Assistés lors du rendu par Magali DEMATTEI, Greffier
a statué en ces termes :
FAITS ET PROCÉDURE :
Dans la nuit du 28 au 29 décembre 2018 à 4H30 du matin, Madame [W] [R], âgée de 39 ans, a chuté dans les escaliers du logement de son compagnon Monsieur [U] situé au [Adresse 3].
Monsieur [U] est assuré auprès de la compagnie PACIFICA.
Elle aurait percuté un mur et serait tombée à la renverse.
Monsieur [U] a allongé Madame [W] sur le canapé.
Les secours ont été contactés par Monsieur [U] le 29 décembre 2018 à 12H17. Madame [W] a été prise en charge à 12H27 et transportée au CHU de [Localité 10].
Le compte rendu des secours fait état d’ « une fracture de C5 avec atteinte bi-lamaire et esquille osseuse intra canalaire très probablement à l’origine d’une lésion médullaire et d’une fracture de la lame droite de C4 ». Madame [W] a subi une laminectomie cervicale C3-C7.
Elle est aujourd’hui tétraplégique et en insuffisance respiratoire à 50%.
Les 4, 8 et 14 novembre 2022 elle a assigné la CPAM de l’ISERE, la société COGEVIE et la compagnie PACIFICA en son nom personnel mais aussi au nom de son fils mineur devant la juridiction de céans. Sa mère, Madame [X] [H] est également partie à la procédure en qualité de victime par ricochet.
La société COGEVIE bien que régulièrement citée n’a pas constitué avocat, la décision sera réputée contradictoire.
L’ordonnance de clôture est intervenue le 31.12.2024, l’affaire a été fixée à plaider au 13 mars 2025 et mise en délibéré au 12 juin 2025.
PRÉTENTIONS ET MOYENS DES PARTIES :
Vu l’article 455 du Code de Procédure Civile qui prévoit que le jugement peut exposer les prétentions respectives des parties et leurs moyens sous la forme d’un visa des dernières conclusions des parties, avec l’indication de leur date.

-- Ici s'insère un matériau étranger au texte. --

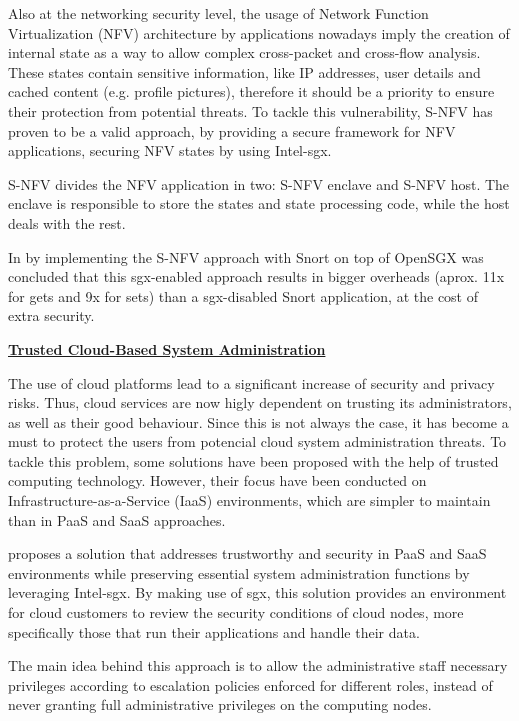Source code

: Also at the networking security level, the usage of Network Function Virtualization (NFV) architecture by applications nowadays imply the creation of internal state as a way to allow complex cross-packet and cross-flow analysis. 
These states contain sensitive information, like IP addresses, user details and cached content (e.g. profile pictures), therefore it should be a priority to ensure their protection from potential threats.
To tackle this vulnerability, S-NFV \cite{sNFVPaper} has proven to be a valid approach, by providing a secure framework for NFV applications, securing NFV states by using Intel-\gls{sgx}.

S-NFV divides the NFV application in two: S-NFV enclave and S-NFV host. The enclave is responsible to store the states and state processing code, while the host deals with the rest.

In \cite{sNFVPaper} by implementing the S-NFV approach with Snort \cite{snortPaper} on top of OpenSGX was
concluded that this \gls{sgx}-enabled approach results in bigger overheads (aprox. 11x for
gets and 9x for sets) than a \gls{sgx}-disabled Snort application, at the cost of extra security.\newline


\underline{\textbf{Trusted Cloud-Based System Administration}}

The use of cloud platforms lead to a significant increase of security and privacy risks. Thus, cloud services are now higly dependent on trusting its administrators, as well as their good behaviour. Since this is not always the case, it has become a must to protect the users from potencial cloud system administration threats. 
To tackle this problem, some solutions have been proposed with the help of trusted computing technology. However, their focus have been conducted on Infrastructure-as-a-Service (IaaS) environments, which are simpler to maintain than in PaaS and SaaS approaches.

\cite{sgxCloudThesis} proposes a solution that addresses trustworthy and security in PaaS and SaaS environments while preserving essential system administration functions by leveraging Intel-\gls{sgx}. By making use of \gls{sgx}, this solution provides an environment for cloud customers to review the security conditions of cloud nodes, more specifically those that run their applications and handle their data.

The main idea behind this approach is to allow the administrative staff necessary privileges according to escalation policies enforced for different roles, instead of never granting full administrative privileges on the computing nodes.

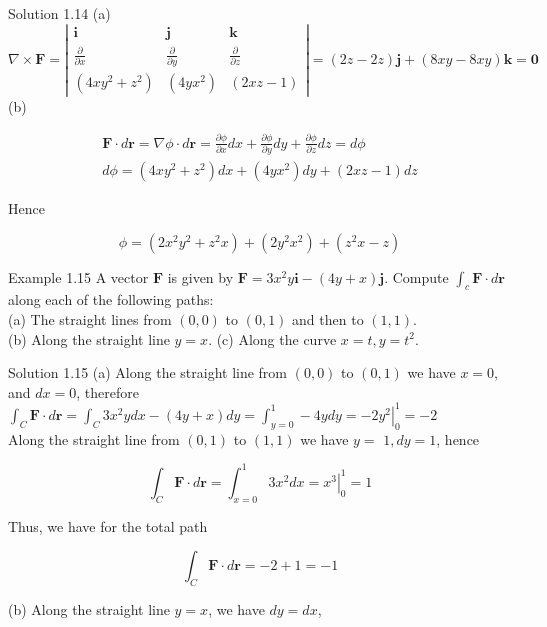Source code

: \documentclass[10pt]{article}
\begin{document}
Solution 1.14 (a)\\
$\nabla \times \mathbf{F}=\left|\begin{array}{lll}\mathbf{i} & \mathbf{j} & \mathbf{k} \\ \frac{\partial}{\partial x} & \frac{\partial}{\partial y} & \frac{\partial}{\partial z} \\ \left(4 x y^{2}+z^{2}\right) & \left(4 y x^{2}\right) & (2 x z-1)\end{array}\right|=(2 z-2 z) \mathbf{j}+(8 x y-8 x y) \mathbf{k}=\mathbf{0}$\\
(b)

$$
\begin{gathered}
\mathbf{F} \cdot d \mathbf{r}=\nabla \phi \cdot d \mathbf{r}=\frac{\partial \phi}{\partial x} d x+\frac{\partial \phi}{\partial y} d y+\frac{\partial \phi}{\partial z} d z=d \phi \\
d \phi=\left(4 x y^{2}+z^{2}\right) d x+\left(4 y x^{2}\right) d y+(2 x z-1) d z
\end{gathered}
$$

Hence

$$
\phi=\left(2 x^{2} y^{2}+z^{2} x\right)+\left(2 y^{2} x^{2}\right)+\left(z^{2} x-z\right)
$$

Example 1.15 A vector $\mathbf{F}$ is given by $\mathbf{F}=3 x^{2} y \mathbf{i}-(4 y+x) \mathbf{j}$. Compute $\int_{c} \mathbf{F} \cdot d \mathbf{r}$ along each of the following paths:\\
(a) The straight lines from $(0,0)$ to $(0,1)$ and then to $(1,1)$.\\
(b) Along the straight line $y=x$. (c) Along the curve $x=t, y=t^{2}$.

Solution 1.15 (a) Along the straight line from $(0,0)$ to $(0,1)$ we have $x=0$, and $d x=0$, therefore\\
$\int_{C} \mathbf{F} \cdot d \mathbf{r}=\int_{C} 3 x^{2} y d x-(4 y+x) d y=\int_{y=0}^{1}-4 y d y=-\left.2 y^{2}\right|_{0} ^{1}=-2$\\
Along the straight line from $(0,1)$ to $(1,1)$ we have $y=$ $1, d y=1$, hence

$$
\int_{C} \mathbf{F} \cdot d \mathbf{r}=\int_{x=0}^{1} 3 x^{2} d x=\left.x^{3}\right|_{0} ^{1}=1
$$

Thus, we have for the total path

$$
\int_{C} \mathbf{F} \cdot d \mathbf{r}=-2+1=-1
$$

(b) Along the straight line $y=x$, we have $d y=d x$,
\end{document}
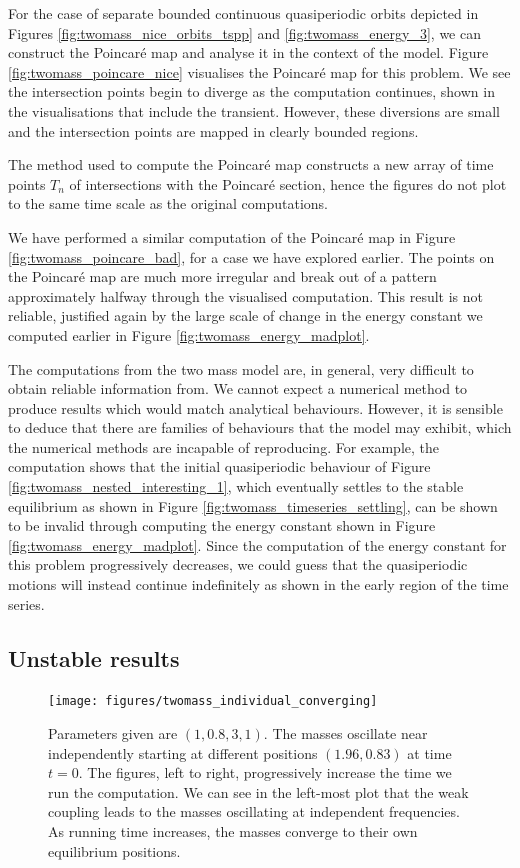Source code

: For the case of separate bounded continuous quasiperiodic orbits depicted in Figures \ref{fig:twomass_nice_orbits_tspp} and \ref{fig:twomass_energy_3},
we can construct the Poincar\'e map and analyse it in the context of the model.
Figure \ref{fig:twomass_poincare_nice} visualises the Poincar\'e map for this problem.
We see the intersection points begin to diverge as the computation continues,
shown in the visualisations that include the transient.
However, these diversions are small and the intersection points are mapped in clearly bounded regions.

The method used to compute the Poincar\'e map \cite{manohar_2011} constructs a new array of time points $T_n$ of intersections with the Poincar\'e section,
hence the figures do not plot to the same time scale as the original computations.

We have performed a similar computation of the Poincar\'e map in Figure \ref{fig:twomass_poincare_bad},
for a case we have explored earlier.
The points on the Poincar\'e map are much more irregular and break out of a pattern approximately halfway through the visualised computation.
This result is not reliable, justified again by the large scale of change in the energy constant we computed earlier in Figure \ref{fig:twomass_energy_madplot}.

The computations from the two mass model are, in general, very difficult to obtain reliable information from.
We cannot expect a numerical method to produce results which would match analytical behaviours.
However, it is sensible to deduce that there are families of behaviours that the model may exhibit,
which the numerical methods are incapable of reproducing.
For example, the computation shows that the initial quasiperiodic behaviour of Figure \ref{fig:twomass_nested_interesting_1},
which eventually settles to the stable equilibrium as shown in Figure \ref{fig:twomass_timeseries_settling},
can be shown to be invalid through computing the energy constant shown in Figure \ref{fig:twomass_energy_madplot}.
Since the computation of the energy constant for this problem progressively decreases,
we could guess that the quasiperiodic motions will instead continue indefinitely as shown in the early region of the time series.

\subsection{Unstable results}

\begin{figure}[h!]
	\centering
	\texttt{[image: figures/twomass\_individual\_converging]}
	\caption{
		Parameters given are \((1, 0.8, 3, 1)\). The masses oscillate near independently starting at different positions $(1.96, 0.83)$ at time $t=0$.
		The figures, left to right, progressively increase the time we run the computation.
		We can see in the left-most plot that the weak coupling leads to the masses oscillating at independent frequencies.
		As running time increases, the masses converge to their own equilibrium positions.
	}
	\label{fig:twomass_independent}
\end{figure}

Vu les dernières écritures de la CPAM de l’ISERE (conclusions n°1 notifiées par RPVA le 15 mars 2023) qui demande au tribunal :À titre principal, au visa de l’article 1242 alinéa 1 du Code civil,
À titre subsidiaire, des articles 1240 et 1241 du Code civil,
En tout état de cause, de l’article L.376-1 du Code de la sécurité sociale et de l’article 700 du CPC de :
À titre liminaire,
DÉSIGNER tel Expert qu’il plaira aux fins d’expertise médicale de la demanderesse ayant pour missions celles formulées par ce dernier ;
DONNER ACTE des protestations et réserves d’usage formulées, à cet égard, par la Caisse Primaire d’Assurance Maladie ;
À titre principal,
CONDAMNER PACIFICA à payer à la Caisse Primaire d’Assurance Maladie une provision de 311.023,37 € correspondant à ses débours non sérieusement contestables et à valoir sur ses débours définitifs dans l’attente du dépôt du rapport d’expertise ;
RÉSERVER les droits de la Caisse Primaire d’Assurance Maladie au titre de l’indemnité forfaitaire de gestion ;
À titre subsidiaire,
RÉSERVER les droits de la Caisse Primaire d’Assurance Maladie dans l’attente du dépôt du rapport d’expertise au titre des débours exposés et de l’indemnité forfaitaire de gestion ;
En tout état de cause,
CONDAMNER PACIFICA à payer à la Caisse Primaire d’Assurance Maladie la somme de 1.800 € en application des dispositions de l’article 700 du Code de procédure civile ;
CONDAMNER PACIFICA aux entiers dépens de l’instance.
Vu les dernières écritures de la SA PACIFICA (conclusions en défense n°3 notifiées par RPVA le 10.06.2024) qui demande au tribunal au visa des articles 1240 à 1242 et 1353 du code civil de :
JUGER que Mme [W], Mme [X] et M. [Z] ne rapportent pas la preuve que la responsabilité de Monsieur [U] puisse être valablement engagée sur le fondement de la responsabilité du fait des choses,
JUGER que la CPAM ne rapporte pas la preuve que la responsabilité de Monsieur [U] puisse être valablement engagée sur le fondement de la responsabilité pour faute,
Par conséquent,
JUGER que Mme [W], Mme [X] et M. [Z], pris en la personne de son représentant légal, ainsi que la CPAM mal fondés en leurs demandes ;
DÉBOUTER Madame [W], Mme [X] et M. [Z] pris en la personne de son représentant légal, ainsi que la CPAM de l’ensemble de leurs demandes, fins et conclusions,
PRONONCER la mise hors de cause de la Compagnie PACIFICA es qualité d’assureur habitation de Monsieur [U],
DÉBOUTER la CPAM du RHONE de sa demande de provision afférentes aux débours qu’elle a pu exposer,
DÉBOUTER Madame [W], Mme [X] et M. [Z] pris en la personne de son représentant légal, ainsi que la CPAM de leurs demandes de condamnation au titre des frais irrépétibles ainsi qu’aux entiers dépens,
CONDAMNER solidairement Madame [W], Mme [X] et M. [Z] pris en la personne de son représentant légal, au paiement d"une somme de 3.000 € au bénéfice de la Cie PACIFICA au titre de l"article 700 du code de procédure civile, outre les entiers dépens.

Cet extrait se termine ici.